:: ABOUT THIS TASK ::
Provide again, from the entries below, every line from the one containing "ಸರ್ವಪ್ರಯತ್ನ-ದಿಂದ" through the one containing "ಸರ್ವೇಽಪ್ಯೇತೇ", exactly as written, and no other line.
========================
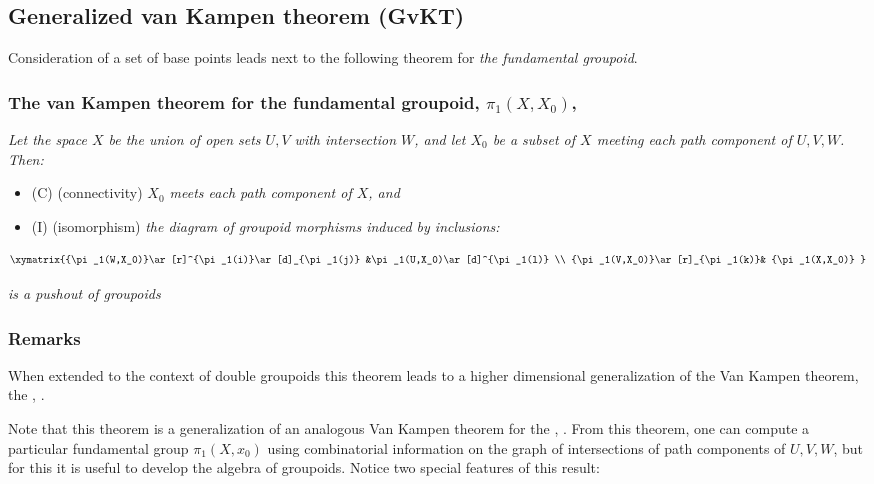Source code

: \documentclass[12pt]{article}
\theoremstyle{plain}
\theoremstyle{definition}
\numberwithin{equation}{section}
\begin{document}
\subsection{Generalized van Kampen theorem (GvKT)} 

   Consideration of a set of base points leads next to the following theorem for \emph{the fundamental groupoid}.

\subsubsection{The van Kampen theorem for the fundamental groupoid, $\pi_1(X,X_0)$, \cite{BR67}}


  \emph{Let the space $X$ be the union of open sets $U,V$ with intersection $W$, and let $X_0$ 
be a subset of $X$ meeting each path component of $U,V,W$. Then:}

\begin{itemize}
\item (C) (connectivity)  {\em $X _0$ meets each path component of $X$, and}
\item (I) (isomorphism)  {\em the diagram of groupoid morphisms induced by inclusions:}
\end{itemize}

$$\xymatrix{{\pi_1(W,X_0)}\ar [r]^{\pi_1(i)}\ar[d]_{\pi_1(j)}
&\pi_1(U,X_0)\ar[d]^{\pi_1(l)} \\
{\pi_1(V,X_0)}\ar [r]_{\pi_1(k)}& {\pi_1(X,X_0)} }
$$

\emph{is a pushout of groupoids}
 
\subsubsection{Remarks}

 When extended to the context of double groupoids this theorem leads to a higher dimensional
generalization of the Van Kampen theorem, the ,
\cite{BHKP}. 

 Note that this theorem is a generalization of an analogous Van Kampen theorem for the 
, \cite{BR67, kampen1-1933}. From this theorem, one can compute a particular fundamental group $\pi_1(X,x_0)$ using combinatorial information on the graph of intersections of path 
components of $U,V,W$, but for this it is useful to develop the algebra of groupoids. Notice 
two special features of this result:
\end{document}

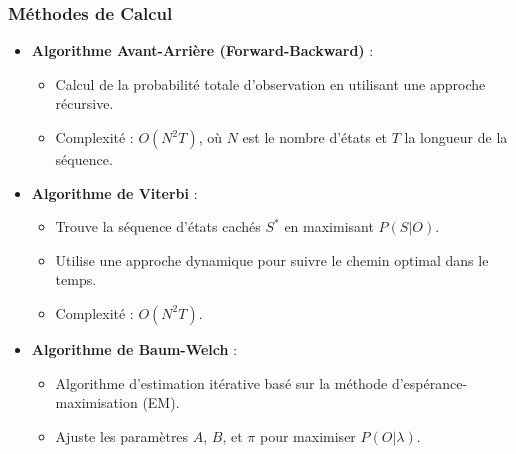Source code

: \documentclass[a4paper,12pt,oneside]{report}	%
\begin{document}
            \subsubsection{Méthodes de Calcul}
                \begin{itemize}
                    \item \textbf{Algorithme Avant-Arrière (Forward-Backward)} :
                        \begin{itemize}
                            \item Calcul de la probabilité totale d’observation en utilisant une approche récursive.
                            \item Complexité : $O(N^2T)$, où $N$ est le nombre d’états et $T$ la longueur de la séquence.
                        \end{itemize}
                    \item \textbf{Algorithme de Viterbi} :
                        \begin{itemize}
                            \item Trouve la séquence d’états cachés $S^*$ en maximisant $P(S | O)$.
                            \item Utilise une approche dynamique pour suivre le chemin optimal dans le temps.
                            \item Complexité : $O(N^2T)$.
                        \end{itemize}
                    \item \textbf{Algorithme de Baum-Welch} :
                        \begin{itemize}
                            \item Algorithme d’estimation itérative basé sur la méthode d’espérance-maximisation (EM).
                            \item Ajuste les paramètres $A$, $B$, et $\pi$ pour maximiser $P(O | \lambda)$.
                        \end{itemize}
                \end{itemize}
\end{document}
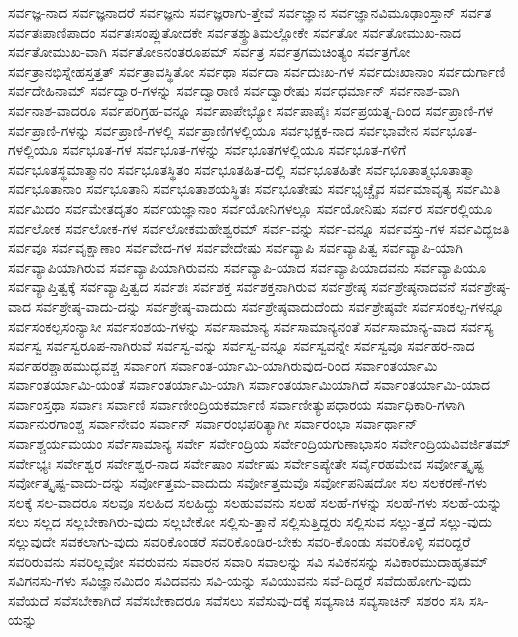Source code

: {ಸರ್ವಜ್ಞ-ನಾದ
ಸರ್ವಜ್ಞನಾದರೆ
ಸರ್ವಜ್ಞನು
ಸರ್ವಜ್ಞರಾಗು-ತ್ತೇವೆ
ಸರ್ವಜ್ಞಾನ
ಸರ್ವಜ್ಞಾನವಿಮೂಢಾಂಸ್ತಾನ್
ಸರ್ವತ
ಸರ್ವತಃಪಾಣಿಪಾದಂ
ಸರ್ವತಃಸಂಪ್ಲುತೋದಕೇ
ಸರ್ವತಶ್ಶ್ರುತಿಮಲ್ಲೋಕೇ
ಸರ್ವತೋ
ಸರ್ವತೋಮುಖ-ನಾದ
ಸರ್ವತೋಮುಖ-ವಾಗಿ
ಸರ್ವತೋಽನಂತರೂಪಮ್
ಸರ್ವತ್ರ
ಸರ್ವತ್ರಗಮಚಿಂತ್ಯಂ
ಸರ್ವತ್ರಗೋ
ಸರ್ವತ್ರಾನಭಿಸ್ನೇಹಸ್ತತ್ತತ್
ಸರ್ವತ್ರಾವಸ್ಥಿತೋ
ಸರ್ವಥಾ
ಸರ್ವದಾ
ಸರ್ವದುಃಖ-ಗಳ
ಸರ್ವದುಃಖಾನಾಂ
ಸರ್ವದುರ್ಗಾಣಿ
ಸರ್ವದೇಹಿನಾಮ್
ಸರ್ವದ್ವಾರ-ಗಳನ್ನು
ಸರ್ವದ್ವಾರಾಣಿ
ಸರ್ವದ್ವಾರೇಷು
ಸರ್ವಧರ್ಮಾನ್
ಸರ್ವನಾಶ-ವಾಗಿ
ಸರ್ವನಾಶ-ವಾದರೂ
ಸರ್ವಪರಿಗ್ರಹ-ವನ್ನೂ
ಸರ್ವಪಾಪೇಭ್ಯೋ
ಸರ್ವಪಾಪೈಃ
ಸರ್ವಪ್ರಯತ್ನ-ದಿಂದ
ಸರ್ವಪ್ರಾಣಿ-ಗಳ
ಸರ್ವಪ್ರಾಣಿ-ಗಳನ್ನು
ಸರ್ವಪ್ರಾಣಿ-ಗಳಲ್ಲಿ
ಸರ್ವಪ್ರಾಣಿಗಳಲ್ಲಿಯೂ
ಸರ್ವಭಕ್ಷಕ-ನಾದ
ಸರ್ವಭಾವೇನ
ಸರ್ವಭೂತ-ಗಳಲ್ಲಿಯೂ
ಸರ್ವಭೂತ-ಗಳ
ಸರ್ವಭೂತ-ಗಳನ್ನು
ಸರ್ವಭೂತಗಳಲ್ಲಿಯೂ
ಸರ್ವಭೂತ-ಗಳಿಗೆ
ಸರ್ವಭೂತಸ್ಥಮಾತ್ಮಾನಂ
ಸರ್ವಭೂತಸ್ಥಿತಂ
ಸರ್ವಭೂತಹಿತ-ದಲ್ಲಿ
ಸರ್ವಭೂತಹಿತೇ
ಸರ್ವಭೂತಾತ್ಮಭೂತಾತ್ಮಾ
ಸರ್ವಭೂತಾನಾಂ
ಸರ್ವಭೂತಾನಿ
ಸರ್ವಭೂತಾಶಯಸ್ಥಿತಃ
ಸರ್ವಭೂತೇಷು
ಸರ್ವಭೃಚ್ಚೈವ
ಸರ್ವಮಾವೃತ್ಯ
ಸರ್ವಮಿತಿ
ಸರ್ವಮಿದಂ
ಸರ್ವಮೇತದೃತಂ
ಸರ್ವಯಜ್ಞಾನಾಂ
ಸರ್ವಯೋನಿಗಳಲ್ಲೂ
ಸರ್ವಯೋನಿಷು
ಸರ್ವರ
ಸರ್ವರಲ್ಲಿಯೂ
ಸರ್ವಲೋಕ
ಸರ್ವಲೋಕ-ಗಳ
ಸರ್ವಲೋಕಮಹೇಶ್ವರಮ್
ಸರ್ವ-ವನ್ನು
ಸರ್ವ-ವನ್ನೂ
ಸರ್ವವಸ್ತು-ಗಳ
ಸರ್ವವಿದ್ಭಜತಿ
ಸರ್ವವೂ
ಸರ್ವವೃಕ್ಷಾಣಾಂ
ಸರ್ವವೇದ-ಗಳ
ಸರ್ವವೇದೇಷು
ಸರ್ವವ್ಯಾಪಿ
ಸರ್ವವ್ಯಾಪಿತ್ವ
ಸರ್ವವ್ಯಾಪಿ-ಯಾಗಿ
ಸರ್ವವ್ಯಾಪಿಯಾಗಿರುವ
ಸರ್ವವ್ಯಾಪಿಯಾಗಿರುವನು
ಸರ್ವವ್ಯಾಪಿ-ಯಾದ
ಸರ್ವವ್ಯಾಪಿಯಾದವನು
ಸರ್ವವ್ಯಾಪಿಯೂ
ಸರ್ವವ್ಯಾಪ್ತಿತ್ವಕ್ಕೆ
ಸರ್ವವ್ಯಾಪ್ತಿತ್ವದ
ಸರ್ವಶಃ
ಸರ್ವಶಕ್ತ
ಸರ್ವಶಕ್ತನಾಗಿರುವ
ಸರ್ವಶ್ರೇಷ್ಠ
ಸರ್ವಶ್ರೇಷ್ಠನಾದವನೆ
ಸರ್ವಶ್ರೇಷ್ಠ-ವಾದ
ಸರ್ವಶ್ರೇಷ್ಠ-ವಾದು-ದನ್ನು
ಸರ್ವಶ್ರೇಷ್ಠ-ವಾದುದು
ಸರ್ವಶ್ರೇಷ್ಠವಾದುದೆಂದು
ಸರ್ವಶ್ರೇಷ್ಠವೇ
ಸರ್ವಸಂಕಲ್ಪ-ಗಳನ್ನೂ
ಸರ್ವಸಂಕಲ್ಪಸಂನ್ಯಾಸೀ
ಸರ್ವಸಂಶಯ-ಗಳನ್ನು
ಸರ್ವಸಾಮಾನ್ಯ
ಸರ್ವಸಾಮಾನ್ಯನಂತೆ
ಸರ್ವಸಾಮಾನ್ಯ-ವಾದ
ಸರ್ವಸ್ಯ
ಸರ್ವಸ್ವ
ಸರ್ವಸ್ವರೂಪ-ನಾಗಿರುವೆ
ಸರ್ವಸ್ವ-ವನ್ನು
ಸರ್ವಸ್ವ-ವನ್ನೂ
ಸರ್ವಸ್ವವನ್ನೇ
ಸರ್ವಸ್ವವೂ
ಸರ್ವಹರ-ನಾದ
ಸರ್ವಹರಶ್ಚಾಹಮುದ್ಭವಶ್ಚ
ಸರ್ವಾಂಗ
ಸರ್ವಾಂತ-ರ್ಯಾಮಿ-ಯಾಗಿರುವುದ-ರಿಂದ
ಸರ್ವಾಂತರ್ಯಾಮಿ
ಸರ್ವಾಂತರ್ಯಾಮಿ-ಯಂತೆ
ಸರ್ವಾಂತರ್ಯಾಮಿ-ಯಾಗಿ
ಸರ್ವಾಂತರ್ಯಾಮಿಯಾಗಿದೆ
ಸರ್ವಾಂತರ್ಯಾಮಿ-ಯಾದ
ಸರ್ವಾಂಸ್ತಥಾ
ಸರ್ವಾಃ
ಸರ್ವಾಣಿ
ಸರ್ವಾಣೀಂದ್ರಿಯಕರ್ಮಾಣಿ
ಸರ್ವಾಣೀತ್ಯುಪಧಾರಯ
ಸರ್ವಾಧಿಕಾರಿ-ಗಳಾಗಿ
ಸರ್ವಾನುರಗಾಂಶ್ಚ
ಸರ್ವಾನೇವಂ
ಸರ್ವಾನ್
ಸರ್ವಾರಂಭಪರಿತ್ಯಾಗೀ
ಸರ್ವಾರಂಭಾ
ಸರ್ವಾರ್ಥಾನ್
ಸರ್ವಾಶ್ಚರ್ಯಮಯಂ
ಸರ್ವೆಸಾಮಾನ್ಯ
ಸರ್ವೇ
ಸರ್ವೇಂದ್ರಿಯ
ಸರ್ವೇಂದ್ರಿಯಗುಣಾಭಾಸಂ
ಸರ್ವೇಂದ್ರಿಯವಿವರ್ಜಿತಮ್
ಸರ್ವೇಭ್ಯಃ
ಸರ್ವೇಶ್ವರ
ಸರ್ವೇಶ್ವರ-ನಾದ
ಸರ್ವೇಷಾಂ
ಸರ್ವೇಷು
ಸರ್ವೇಽಪ್ಯೇತೇ
ಸರ್ವೈರಹಮೇವ
ಸರ್ವೋತ್ಕೃಷ್ಟ
ಸರ್ವೋತ್ಕೃಷ್ಟ-ವಾದು-ದನ್ನು
ಸರ್ವೋತ್ತಮ-ವಾದುದು
ಸರ್ವೋತ್ತಮವೊ
ಸರ್ವೋಪನಿಷದೋ
ಸಲ
ಸಲಕರಣೆ-ಗಳು
ಸಲಕ್ಕೆ
ಸಲ-ವಾದರೂ
ಸಲವೂ
ಸಲಹಿದ
ಸಲಹಿದ್ದು
ಸಲಹುವವನು
ಸಲಹೆ
ಸಲಹೆ-ಗಳನ್ನು
ಸಲಹೆ-ಗಳು
ಸಲಹೆ-ಯನ್ನು
ಸಲು
ಸಲ್ಲದ
ಸಲ್ಲಬೇಕಾಗಿರು-ವುದು
ಸಲ್ಲಬೇಕೋ
ಸಲ್ಲಿಸು-ತ್ತಾನೆ
ಸಲ್ಲಿಸುತ್ತಿದ್ದರು
ಸಲ್ಲಿಸುವ
ಸಲ್ಲು-ತ್ತದೆ
ಸಲ್ಲು-ವುದು
ಸಲ್ಲುವುದೇ
ಸವಕಲಾಗು-ವುದು
ಸವರಿಕೊಂಡರೆ
ಸವರಿಕೊಂಡಿರ-ಬೇಕು
ಸವರಿ-ಕೊಂಡು
ಸವರಿಕೊಳ್ಳಿ
ಸವರಿದ್ದರೆ
ಸವರಿರುವನು
ಸವರಿಲ್ಲವೋ
ಸವರುವನು
ಸವಾರನ
ಸವಾರಿ
ಸವಾಲನ್ನು
ಸವಿ
ಸವಿಕನಸನ್ನು
ಸವಿಕಾರಮುದಾಹೃತಮ್
ಸವಿಗನಸು-ಗಳು
ಸವಿಜ್ಞಾನಮಿದಂ
ಸವಿದವನು
ಸವಿ-ಯನ್ನು
ಸವಿಯುವನು
ಸವೆ-ದಿದ್ದರೆ
ಸವೆದುಹೋಗು-ವುದು
ಸವೆಯದೆ
ಸವೆಸಬೇಕಾಗಿದೆ
ಸವೆಸಬೇಕಾದರೂ
ಸವೆಸಲು
ಸವೆಸುವು-ದಕ್ಕೆ
ಸವ್ಯಸಾಚಿ
ಸವ್ಯಸಾಚಿನ್
ಸಶರಂ
ಸಸಿ
ಸಸಿ-ಯನ್ನು
}
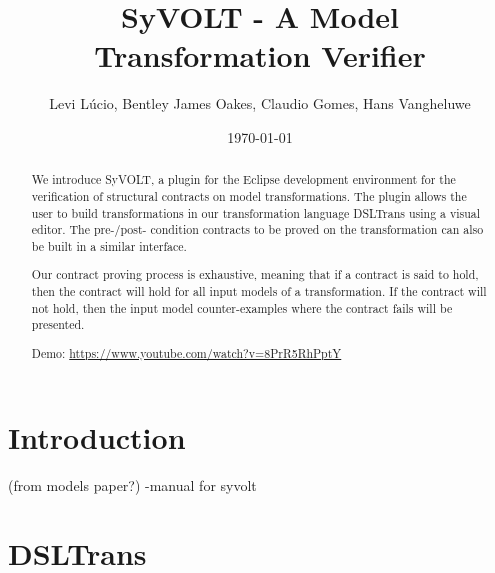 \documentclass[conference]{IEEEtran}
\begin{document}
\title{SyVOLT - A Model Transformation Verifier}
\author{Levi L\'{u}cio, Bentley James Oakes, Claudio Gomes, Hans Vangheluwe}

\author{
	}

\date{\today}


\maketitle




\begin{abstract}


We introduce SyVOLT, a plugin for the Eclipse development environment for the verification of structural contracts on model transformations. The plugin allows the user to build transformations in our transformation language DSLTrans using a visual editor. The pre-/post- condition contracts to be proved on the transformation can also be built in a similar interface.

Our contract proving process is exhaustive, meaning that if a contract is said to hold, then the contract will hold for all input models of a transformation. If the contract will not hold, then the input model counter-examples where the contract fails will be presented.

Demo: \url{https://www.youtube.com/watch?v=8PrR5RhPptY}



\end{abstract}


\section{Introduction}
\label{sec:intro}
%

(from models paper?)
-manual for syvolt

\section{DSLTrans}
\label{sec:DSLTrans}
%
\end{document}
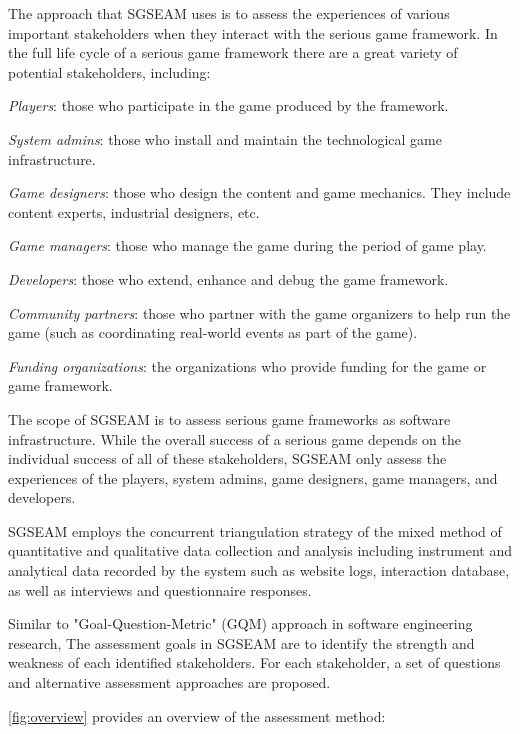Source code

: \documentclass{sigchi}
\begin{document}
The approach that SGSEAM uses is to assess the experiences of various important stakeholders when
they interact with the serious game framework. In the full life cycle of a serious game framework
there are a great variety of potential stakeholders, including:

\begin{compactitem}
\item \emph{Players}: those who participate in the game produced by the framework.
\item \emph{System admins}: those who install and maintain the technological game infrastructure.
\item \emph{Game designers}: those who design the content and game mechanics. They include  content experts, industrial designers, etc.
\item \emph{Game managers}: those who manage the game during the period of game play.
\item \emph{Developers}: those who extend, enhance and debug the game framework.
\item \emph{Community partners}: those who partner with the game
  organizers to help run the game (such as coordinating real-world
  events as part of the game).
\item \emph{Funding organizations}: the organizations who provide
  funding for the game or game framework.
\end{compactitem}

The scope of SGSEAM is to assess serious game frameworks as software infrastructure. While
the overall success of a serious game depends on the individual success of all of these
stakeholders, SGSEAM only assess the experiences of the players, system admins, game designers, game managers, and developers.

SGSEAM employs the concurrent triangulation strategy \cite{creswell2003} of the mixed method of quantitative and qualitative data collection and analysis including instrument and
analytical data recorded by the system such as website logs, interaction database, as well
as interviews and questionnaire responses.

Similar to "Goal-Question-Metric" (GQM) approach \cite{caldiera1994goal} in
software engineering research, The assessment goals in SGSEAM are to identify the strength and weakness of each identified stakeholders. For each
stakeholder, a set of questions and alternative assessment approaches are
proposed.

\autoref{fig:overview} provides an overview of the assessment method:
\end{document}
========================
:: SOLUTION FOR THIS TASK ::
ಸರ್ವಪ್ರಯತ್ನ-ದಿಂದ
ಸರ್ವಪ್ರಾಣಿ-ಗಳ
ಸರ್ವಪ್ರಾಣಿ-ಗಳನ್ನು
ಸರ್ವಪ್ರಾಣಿ-ಗಳಲ್ಲಿ
ಸರ್ವಪ್ರಾಣಿಗಳಲ್ಲಿಯೂ
ಸರ್ವಭಕ್ಷಕ-ನಾದ
ಸರ್ವಭಾವೇನ
ಸರ್ವಭೂತ-ಗಳಲ್ಲಿಯೂ
ಸರ್ವಭೂತ-ಗಳ
ಸರ್ವಭೂತ-ಗಳನ್ನು
ಸರ್ವಭೂತಗಳಲ್ಲಿಯೂ
ಸರ್ವಭೂತ-ಗಳಿಗೆ
ಸರ್ವಭೂತಸ್ಥಮಾತ್ಮಾನಂ
ಸರ್ವಭೂತಸ್ಥಿತಂ
ಸರ್ವಭೂತಹಿತ-ದಲ್ಲಿ
ಸರ್ವಭೂತಹಿತೇ
ಸರ್ವಭೂತಾತ್ಮಭೂತಾತ್ಮಾ
ಸರ್ವಭೂತಾನಾಂ
ಸರ್ವಭೂತಾನಿ
ಸರ್ವಭೂತಾಶಯಸ್ಥಿತಃ
ಸರ್ವಭೂತೇಷು
ಸರ್ವಭೃಚ್ಚೈವ
ಸರ್ವಮಾವೃತ್ಯ
ಸರ್ವಮಿತಿ
ಸರ್ವಮಿದಂ
ಸರ್ವಮೇತದೃತಂ
ಸರ್ವಯಜ್ಞಾನಾಂ
ಸರ್ವಯೋನಿಗಳಲ್ಲೂ
ಸರ್ವಯೋನಿಷು
ಸರ್ವರ
ಸರ್ವರಲ್ಲಿಯೂ
ಸರ್ವಲೋಕ
ಸರ್ವಲೋಕ-ಗಳ
ಸರ್ವಲೋಕಮಹೇಶ್ವರಮ್
ಸರ್ವ-ವನ್ನು
ಸರ್ವ-ವನ್ನೂ
ಸರ್ವವಸ್ತು-ಗಳ
ಸರ್ವವಿದ್ಭಜತಿ
ಸರ್ವವೂ
ಸರ್ವವೃಕ್ಷಾಣಾಂ
ಸರ್ವವೇದ-ಗಳ
ಸರ್ವವೇದೇಷು
ಸರ್ವವ್ಯಾಪಿ
ಸರ್ವವ್ಯಾಪಿತ್ವ
ಸರ್ವವ್ಯಾಪಿ-ಯಾಗಿ
ಸರ್ವವ್ಯಾಪಿಯಾಗಿರುವ
ಸರ್ವವ್ಯಾಪಿಯಾಗಿರುವನು
ಸರ್ವವ್ಯಾಪಿ-ಯಾದ
ಸರ್ವವ್ಯಾಪಿಯಾದವನು
ಸರ್ವವ್ಯಾಪಿಯೂ
ಸರ್ವವ್ಯಾಪ್ತಿತ್ವಕ್ಕೆ
ಸರ್ವವ್ಯಾಪ್ತಿತ್ವದ
ಸರ್ವಶಃ
ಸರ್ವಶಕ್ತ
ಸರ್ವಶಕ್ತನಾಗಿರುವ
ಸರ್ವಶ್ರೇಷ್ಠ
ಸರ್ವಶ್ರೇಷ್ಠನಾದವನೆ
ಸರ್ವಶ್ರೇಷ್ಠ-ವಾದ
ಸರ್ವಶ್ರೇಷ್ಠ-ವಾದು-ದನ್ನು
ಸರ್ವಶ್ರೇಷ್ಠ-ವಾದುದು
ಸರ್ವಶ್ರೇಷ್ಠವಾದುದೆಂದು
ಸರ್ವಶ್ರೇಷ್ಠವೇ
ಸರ್ವಸಂಕಲ್ಪ-ಗಳನ್ನೂ
ಸರ್ವಸಂಕಲ್ಪಸಂನ್ಯಾಸೀ
ಸರ್ವಸಂಶಯ-ಗಳನ್ನು
ಸರ್ವಸಾಮಾನ್ಯ
ಸರ್ವಸಾಮಾನ್ಯನಂತೆ
ಸರ್ವಸಾಮಾನ್ಯ-ವಾದ
ಸರ್ವಸ್ಯ
ಸರ್ವಸ್ವ
ಸರ್ವಸ್ವರೂಪ-ನಾಗಿರುವೆ
ಸರ್ವಸ್ವ-ವನ್ನು
ಸರ್ವಸ್ವ-ವನ್ನೂ
ಸರ್ವಸ್ವವನ್ನೇ
ಸರ್ವಸ್ವವೂ
ಸರ್ವಹರ-ನಾದ
ಸರ್ವಹರಶ್ಚಾಹಮುದ್ಭವಶ್ಚ
ಸರ್ವಾಂಗ
ಸರ್ವಾಂತ-ರ್ಯಾಮಿ-ಯಾಗಿರುವುದ-ರಿಂದ
ಸರ್ವಾಂತರ್ಯಾಮಿ
ಸರ್ವಾಂತರ್ಯಾಮಿ-ಯಂತೆ
ಸರ್ವಾಂತರ್ಯಾಮಿ-ಯಾಗಿ
ಸರ್ವಾಂತರ್ಯಾಮಿಯಾಗಿದೆ
ಸರ್ವಾಂತರ್ಯಾಮಿ-ಯಾದ
ಸರ್ವಾಂಸ್ತಥಾ
ಸರ್ವಾಃ
ಸರ್ವಾಣಿ
ಸರ್ವಾಣೀಂದ್ರಿಯಕರ್ಮಾಣಿ
ಸರ್ವಾಣೀತ್ಯುಪಧಾರಯ
ಸರ್ವಾಧಿಕಾರಿ-ಗಳಾಗಿ
ಸರ್ವಾನುರಗಾಂಶ್ಚ
ಸರ್ವಾನೇವಂ
ಸರ್ವಾನ್
ಸರ್ವಾರಂಭಪರಿತ್ಯಾಗೀ
ಸರ್ವಾರಂಭಾ
ಸರ್ವಾರ್ಥಾನ್
ಸರ್ವಾಶ್ಚರ್ಯಮಯಂ
ಸರ್ವೆಸಾಮಾನ್ಯ
ಸರ್ವೇ
ಸರ್ವೇಂದ್ರಿಯ
ಸರ್ವೇಂದ್ರಿಯಗುಣಾಭಾಸಂ
ಸರ್ವೇಂದ್ರಿಯವಿವರ್ಜಿತಮ್
ಸರ್ವೇಭ್ಯಃ
ಸರ್ವೇಶ್ವರ
ಸರ್ವೇಶ್ವರ-ನಾದ
ಸರ್ವೇಷಾಂ
ಸರ್ವೇಷು
ಸರ್ವೇಽಪ್ಯೇತೇ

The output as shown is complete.